Fig. 1 Concept of umpolung amine synthesis from imines.

Despite these recent advances we recognised that a direct method for the generation of ‘free’ α-amino radicals would offer a wealth of untapped synthetic potential. Our plan was to identify then develop a new reductive photochemical system that, directly from an in situ formed imine, would efficiently generate ‘free’ nucleophilic α-amino radical species capable of undergoing a range of carbon–carbon bond forming processes (Fig. 1). Through its modular design such a process would be useful for library and target synthesis alike and herein we wish to report our findings.

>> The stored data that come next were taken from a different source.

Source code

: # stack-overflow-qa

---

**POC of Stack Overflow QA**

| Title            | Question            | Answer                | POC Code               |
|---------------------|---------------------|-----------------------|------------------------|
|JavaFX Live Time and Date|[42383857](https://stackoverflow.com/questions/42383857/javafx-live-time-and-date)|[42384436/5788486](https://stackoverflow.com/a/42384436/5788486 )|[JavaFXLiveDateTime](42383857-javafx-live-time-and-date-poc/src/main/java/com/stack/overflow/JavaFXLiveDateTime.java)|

As a model reaction we chose the reductive coupling of benzaldehyde 1a, anisidine 2a and sulfone 3a.¹² Following a series of preliminary studies performed to identify new reactivity, Ru(bpy)₃Cl₂, [Ir(dF(CF₃)ppy)₂(dtbbpy)][PF₆] and [Ir(dtbbpy)(ppy)₂][PF₆], were found to efficiently promote the desired reaction in DMSO under blue LED light irradiation using Hantzsch ester as the terminal reductant. Pleasingly, the use of organic dyes such as eosin Y (EO) and rose bengal (RB) under green LED light irradiation, also promoted the desired reaction with similarly high yields. After further optimisation studies (see ESI†) the allylated product was isolated in 92% yield.

The three-component reductive coupling reaction was found to tolerate a wide range of aromatic aldehydes to afford 4-amino 4-aryl-2-methylene carboxylic esters in very good yields typically within 12 to 15 hours (Table 1). The best results were achieved with electron rich aromatic rings such as p-methoxy phenyl (entry 3) or p-dimethylamino phenyl (entry 4). A wide range of ortho substituents such methyl (entry 9), bromine (entry 5) and fluorine (entry 6) were well-tolerated as well. Oxygen substitution in the ortho position (entries 7 and 8) increased the amount of competing reductive amination. For 2-methoxy substitution (entry 8) this problem could be circumvented by using more powerful LEDs (10 W) in place of normal green LEDs strip. This preferentially accelerated the productive three-component reaction resulting in enhanced product yield.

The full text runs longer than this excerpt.